* Your goal *
Your job is to set down the stretch of entries that opens with the line containing "Question: Quelles sont" and closes with the line containing "Question: Quelle est la meilleure". Keep both end lines, copy each exactly, and add nothing.

* Data provided *
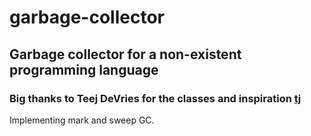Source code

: # garbage-collector

## Garbage collector for a non-existent programming language

### Big thanks to Teej DeVries for the classes and inspiration [tj](https://github.com/tjdevries)

Implementing mark and sweep GC.
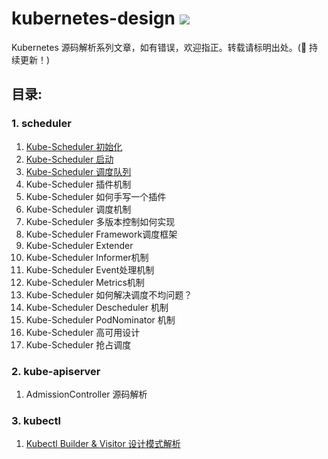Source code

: # kubernetes-design ![](https://visitor-badge.glitch.me/badge?page_id=kerthcet.kubernetes-design)
Kubernetes 源码解析系列文章，如有错误，欢迎指正。转载请标明出处。(🌱 持续更新！)

<!-- ![image](https://github.com/kerthcet/KubernetesSchedulingDesign/blob/main/snapshots/wechat.jpeg) -->

 ## 目录:

 ### 1. scheduler
1. [Kube-Scheduler 初始化](https://github.com/kerthcet/kubernetes-design/blob/main/scheduler/initialization.md)
2. [Kube-Scheduler 启动](https://github.com/kerthcet/kubernetes-design/blob/main/scheduler/start-scheduler.md)
3. [Kube-Scheduler 调度队列](https://github.com/kerthcet/kubernetes-design/blob/main/scheduler/queue.md)
4. Kube-Scheduler 插件机制
5. Kube-Scheduler 如何手写一个插件
6. Kube-Scheduler 调度机制
7. Kube-Scheduler 多版本控制如何实现
8. Kube-Scheduler Framework调度框架
9. Kube-Scheduler Extender
10. Kube-Scheduler Informer机制
11. Kube-Scheduler Event处理机制
12. Kube-Scheduler Metrics机制
13. Kube-Scheduler 如何解决调度不均问题？
14. Kube-Scheduler Descheduler 机制
15. Kube-Scheduler PodNominator 机制
16. Kube-Scheduler 高可用设计
17. Kube-Scheduler 抢占调度

### 2. kube-apiserver
1. AdmissionController 源码解析

### 3. kubectl
1. [Kubectl Builder & Visitor 设计模式解析](https://github.com/kerthcet/kubernetes-design/blob/main/kubectl/builder-visitor-pattern.md)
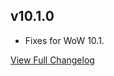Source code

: 
## v10.1.0
* Fixes for WoW 10.1.


[View Full Changelog](https://github.com/ascott18/TellMeWhen/blob/a8ee441bb8f00f51844b992f556797d86f32cfcc/CHANGELOG.md)
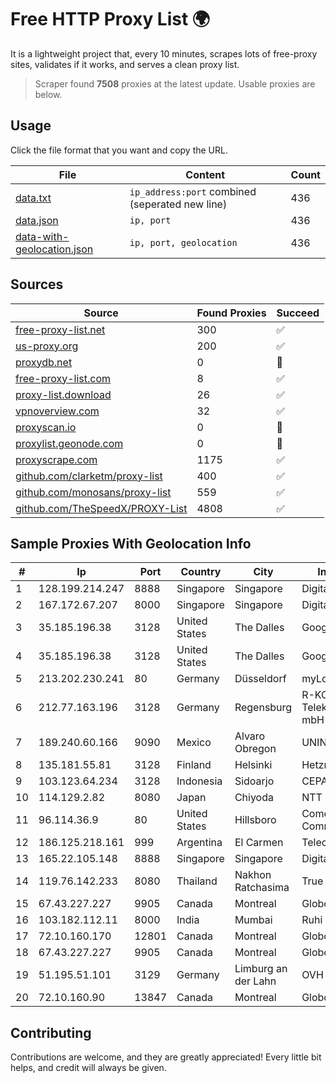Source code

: 
# Free HTTP Proxy List 🌍

It is a lightweight project that, every 10 minutes, scrapes lots of free-proxy sites, validates if it works, and serves a clean proxy list.


> Scraper found **7508** proxies at the latest update. Usable proxies are below.

## Usage

Click the file format that you want and copy the URL.


|File|Content|Count|
|----|-------|-----|
|[data.txt](https://raw.githubusercontent.com/themiralay/Proxy-List-World/master/data.txt)|`ip_address:port` combined (seperated new line)|436|
|[data.json](https://raw.githubusercontent.com/themiralay/Proxy-List-World/master/data.json)|`ip, port`|436|
|[data-with-geolocation.json](https://raw.githubusercontent.com/themiralay/Proxy-List-World/master/data-with-geolocation.json)|`ip, port, geolocation`|436|

## Sources

|Source|Found Proxies|Succeed|
|------|-------------|-------|
|[free-proxy-list.net](https://free-proxy-list.net)|300|✅|
|[us-proxy.org](https://www.us-proxy.org)|200|✅|
|[proxydb.net](http://proxydb.net)|0|🚫|
|[free-proxy-list.com](https://free-proxy-list.com/?page=&port=&type%5B%5D=http&type%5B%5D=https&up_time=0&search=Search)|8|✅|
|[proxy-list.download](https://www.proxy-list.download/HTTP)|26|✅|
|[vpnoverview.com](https://vpnoverview.com/privacy/anonymous-browsing/free-proxy-servers)|32|✅|
|[proxyscan.io](https://www.proxyscan.io)|0|🚫|
|[proxylist.geonode.com](https://proxylist.geonode.com/api/proxy-list?limit=300&page=1&sort_by=lastChecked&sort_type=desc&protocols=http,https)|0|🚫|
|[proxyscrape.com](https://api.proxyscrape.com/v2/?request=displayproxies&protocol=http&timeout=10000&country=all&ssl=all&anonymity=all)|1175|✅|
|[github.com/clarketm/proxy-list](https://raw.githubusercontent.com/clarketm/proxy-list/master/proxy-list-raw.txt)|400|✅|
|[github.com/monosans/proxy-list](https://raw.githubusercontent.com/monosans/proxy-list/main/proxies/http.txt)|559|✅|
|[github.com/TheSpeedX/PROXY-List](https://raw.githubusercontent.com/TheSpeedX/PROXY-List/master/http.txt)|4808|✅|


## Sample Proxies With Geolocation Info

|#|Ip|Port|Country|City|Internet Service Provider|
|-|--|----|-------|----|-------------------------|
|1|128.199.214.247|8888|Singapore|Singapore|DigitalOcean, LLC|
|2|167.172.67.207|8000|Singapore|Singapore|DigitalOcean, LLC|
|3|35.185.196.38|3128|United States|The Dalles|Google LLC|
|4|35.185.196.38|3128|United States|The Dalles|Google LLC|
|5|213.202.230.241|80|Germany|Düsseldorf|myLoc managed IT AG|
|6|212.77.163.196|3128|Germany|Regensburg|R-KOM Regensburger Telekommunikationsgesellschaft mbH & Co. KG|
|7|189.240.60.166|9090|Mexico|Alvaro Obregon|UNINET|
|8|135.181.55.81|3128|Finland|Helsinki|Hetzner Online GmbH|
|9|103.123.64.234|3128|Indonesia|Sidoarjo|CEPATNET|
|10|114.129.2.82|8080|Japan|Chiyoda|NTT SmartConnect Corporation|
|11|96.114.36.9|80|United States|Hillsboro|Comcast Cable Communications, LLC|
|12|186.125.218.161|999|Argentina|El Carmen|Telecom Argentina S.A.|
|13|165.22.105.148|8888|Singapore|Singapore|DigitalOcean, LLC|
|14|119.76.142.233|8080|Thailand|Nakhon Ratchasima|True Internet Co., Ltd.|
|15|67.43.227.227|9905|Canada|Montreal|GloboTech Communications|
|16|103.182.112.11|8000|India|Mumbai|Ruhi Infotech|
|17|72.10.160.170|12801|Canada|Montreal|GloboTech Communications|
|18|67.43.227.227|9905|Canada|Montreal|GloboTech Communications|
|19|51.195.51.101|3129|Germany|Limburg an der Lahn|OVH SAS|
|20|72.10.160.90|13847|Canada|Montreal|GloboTech Communications|



## Contributing

Contributions are welcome, and they are greatly appreciated! Every
little bit helps, and credit will always be given.

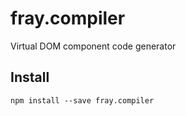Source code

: fray.compiler
=============

Virtual DOM component code generator

Install
-------

    npm install --save fray.compiler

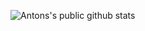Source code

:![Antons's public github stats](https://github-readme-stats.vercel.app/api/?username=afuno&hide_title=true&show_icons=true&theme=dracula)
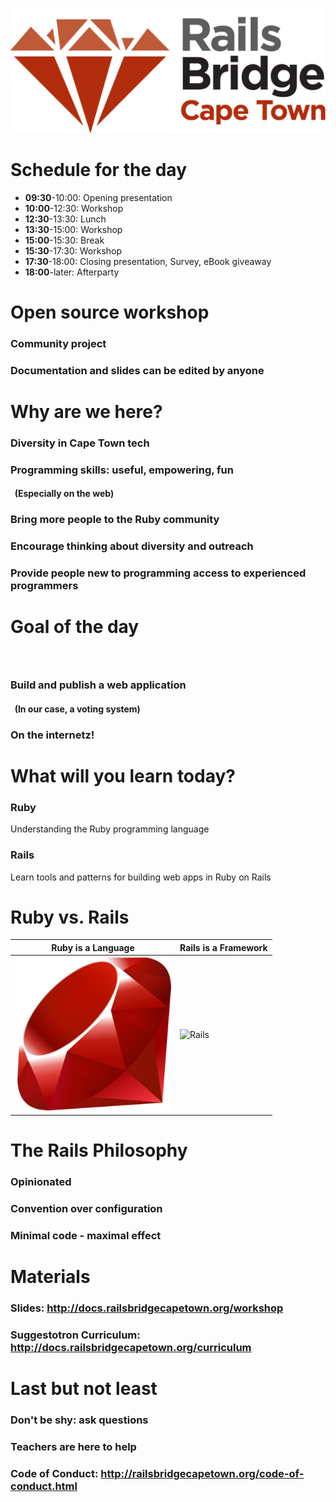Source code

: <!SLIDE centereverything bullets>
&nbsp;
![Railsbridge](img/rails-bridge-cape-town-logo-large.png)

<!SLIDE bullets>
# Schedule for the day

 * **09:30**-10:00: Opening presentation
 * **10:00**-12:30: Workshop
 * **12:30**-13:30: Lunch
 * **13:30**-15:00: Workshop
 * **15:00**-15:30: Break
 * **15:30**-17:30: Workshop
 * **17:30**-18:00: Closing presentation, Survey, eBook giveaway
 * **18:00**-later: Afterparty

<!SLIDE bullets>
# Open source workshop

### Community project
### Documentation and slides can be edited by anyone


<!SLIDE bullets>
# Why are we here?

### Diversity in Cape Town tech
### Programming skills: useful, empowering, fun
#### &nbsp; (Especially on the web)
### Bring more people to the Ruby community
### Encourage thinking about diversity and outreach
### Provide people new to programming access to experienced programmers


<!SLIDE bullets>
# Goal of the day
### &nbsp;
### Build and publish a web application
#### &nbsp; (In our case, a voting system)
### On the internetz!


<!SLIDE bullets>
# What will you learn today?

### Ruby
Understanding the Ruby programming language

### Rails
Learn tools and patterns for building web apps in Ruby on Rails

<!SLIDE center>
# Ruby vs. Rails

|Ruby is a Language | Rails is a Framework |
|----|-----|
| <img src="img/ruby-logo.jpg" alt="Ruby" width="250"> | <img src="img/rails_logo.jpg" alt="Rails" width="250"> |

<!SLIDE bullets>
# The Rails Philosophy

### Opinionated
### Convention over configuration
### Minimal code - maximal effect

<!SLIDE bullets>
# Materials
### Slides: <http://docs.railsbridgecapetown.org/workshop>
### Suggestotron Curriculum: <http://docs.railsbridgecapetown.org/curriculum>

<!SLIDE bullets>
# Last but not least
### Don't be shy: ask questions
### Teachers are here to help
### Code of Conduct: <http://railsbridgecapetown.org/code-of-conduct.html>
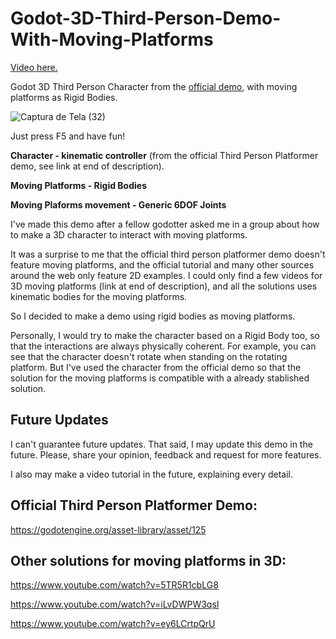 # Godot-3D-Third-Person-Demo-With-Moving-Platforms

[Video here.](https://www.youtube.com/watch?v=bOCSUxKK7bE)

Godot 3D Third Person Character from the [official demo](https://github.com/godotengine/godot-demo-projects/tree/master/3d/platformer), with moving platforms as Rigid Bodies.

![Captura de Tela (32)](https://user-images.githubusercontent.com/22160489/153642892-1ac96723-6ab4-446b-8c40-fd78d6897301.png)

Just press F5 and have fun!

**Character - kinematic controller** (from the official Third Person Platformer demo, see link at end of description).

**Moving Platforms - Rigid Bodies**

**Moving Plaforms movement - Generic 6DOF Joints**

I've made this demo after a fellow godotter asked me in a group about how to make a 3D character to interact with moving platforms.

It was a surprise to me that the official third person platformer demo doesn't feature moving platforms, and the official tutorial and many other sources around the web only feature 2D examples. I could only find a few videos for 3D moving platforms (link at end of description), and all the solutions uses kinematic bodies for the moving platforms. 

So I decided to make a demo using rigid bodies as moving platforms.

Personally, I would try to make the character based on a Rigid Body too, so that the interactions are always physically coherent. For example, you can see that the character doesn't rotate when standing on the rotating platform. But I've used the character from the official demo so that the solution for the moving platforms is compatible with a already stablished solution.

## Future Updates

I can't guarantee future updates. That said, I may update this demo in the future. Please, share your opinion, feedback and request for more features.

I also may make a video tutorial in the future, explaining every detail.

## Official Third Person Platformer Demo:

https://godotengine.org/asset-library/asset/125

## Other solutions for moving platforms in 3D:

https://www.youtube.com/watch?v=5TR5R1cbLG8

https://www.youtube.com/watch?v=iLvDWPW3qsI

https://www.youtube.com/watch?v=ey6LCrtpQrU
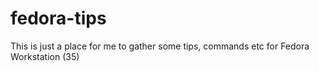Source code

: # fedora-tips

This is just a place for me to gather some tips, commands etc for Fedora Workstation (35)
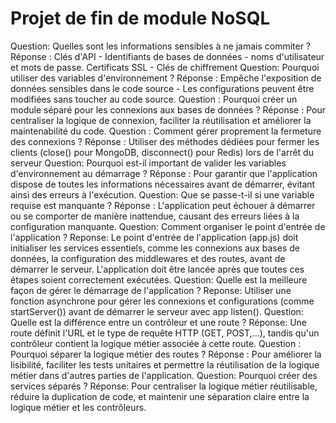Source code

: # Projet de fin de module NoSQL

 Question: Quelles sont les informations sensibles à ne jamais commiter ?
 Réponse : Clés d'API - Identifiants de bases de données - noms d'utilisateur et mots de passe. Certificats SSL - Clés de chiffrement
 Question: Pourquoi utiliser des variables d'environnement ?
 Réponse :  Empêche l'exposition de données sensibles dans le code source - Les configurations peuvent être modifiées sans toucher au code source.
 Question : Pourquoi créer un module séparé pour les connexions aux bases de données ?
 Réponse : Pour centraliser la logique de connexion, faciliter la réutilisation et améliorer la maintenabilité du code.
 Question : Comment gérer proprement la fermeture des connexions ?
 Réponse : Utiliser des méthodes dédiées pour fermer les clients (close() pour MongoDB, disconnect() pour Redis) lors de l'arrêt du serveur 
 Question: Pourquoi est-il important de valider les variables d'environnement au démarrage ?
 Réponse : Pour garantir que l'application dispose de toutes les informations nécessaires avant de démarrer, évitant ainsi des erreurs à l'exécution.
 Question: Que se passe-t-il si une variable requise est manquante ?
 Réponse : L'application peut échouer à démarrer ou se comporter de manière inattendue, causant des erreurs liées à la configuration manquante.
 Question: Comment organiser le point d'entrée de l'application ?
 Reponse: Le point d'entrée de l'application (app.js) doit initialiser les services essentiels, comme les connexions aux bases de données, la configuration des middlewares et des routes, avant de démarrer le serveur. L'application doit être lancée après que toutes ces étapes soient correctement exécutées.
 Question: Quelle est la meilleure façon de gérer le démarrage de l'application ?
 Reponse: Utiliser une fonction asynchrone pour gérer les connexions et configurations (comme startServer()) avant de démarrer le serveur avec app listen().
 Question: Quelle est la différence entre un contrôleur et une route ?
 Réponse: Une route définit l'URL et le type de requête HTTP (GET, POST,...), tandis qu'un contrôleur contient la logique métier associée à cette route.
 Question : Pourquoi séparer la logique métier des routes ?
 Réponse : Pour améliorer la lisibilité, faciliter les tests unitaires et permettre la réutilisation de la logique métier dans d'autres parties de l'application.
 Question: Pourquoi créer des services séparés ?
 Réponse: Pour centraliser la logique métier réutilisable, réduire la duplication de code, et maintenir une séparation claire entre la logique métier et les contrôleurs.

* Exercise result *
 Question: Quelles sont les informations sensibles à ne jamais commiter ?
 Réponse : Clés d'API - Identifiants de bases de données - noms d'utilisateur et mots de passe. Certificats SSL - Clés de chiffrement
 Question: Pourquoi utiliser des variables d'environnement ?
 Réponse :  Empêche l'exposition de données sensibles dans le code source - Les configurations peuvent être modifiées sans toucher au code source.
 Question : Pourquoi créer un module séparé pour les connexions aux bases de données ?
 Réponse : Pour centraliser la logique de connexion, faciliter la réutilisation et améliorer la maintenabilité du code.
 Question : Comment gérer proprement la fermeture des connexions ?
 Réponse : Utiliser des méthodes dédiées pour fermer les clients (close() pour MongoDB, disconnect() pour Redis) lors de l'arrêt du serveur 
 Question: Pourquoi est-il important de valider les variables d'environnement au démarrage ?
 Réponse : Pour garantir que l'application dispose de toutes les informations nécessaires avant de démarrer, évitant ainsi des erreurs à l'exécution.
 Question: Que se passe-t-il si une variable requise est manquante ?
 Réponse : L'application peut échouer à démarrer ou se comporter de manière inattendue, causant des erreurs liées à la configuration manquante.
 Question: Comment organiser le point d'entrée de l'application ?
 Reponse: Le point d'entrée de l'application (app.js) doit initialiser les services essentiels, comme les connexions aux bases de données, la configuration des middlewares et des routes, avant de démarrer le serveur. L'application doit être lancée après que toutes ces étapes soient correctement exécutées.
 Question: Quelle est la meilleure façon de gérer le démarrage de l'application ?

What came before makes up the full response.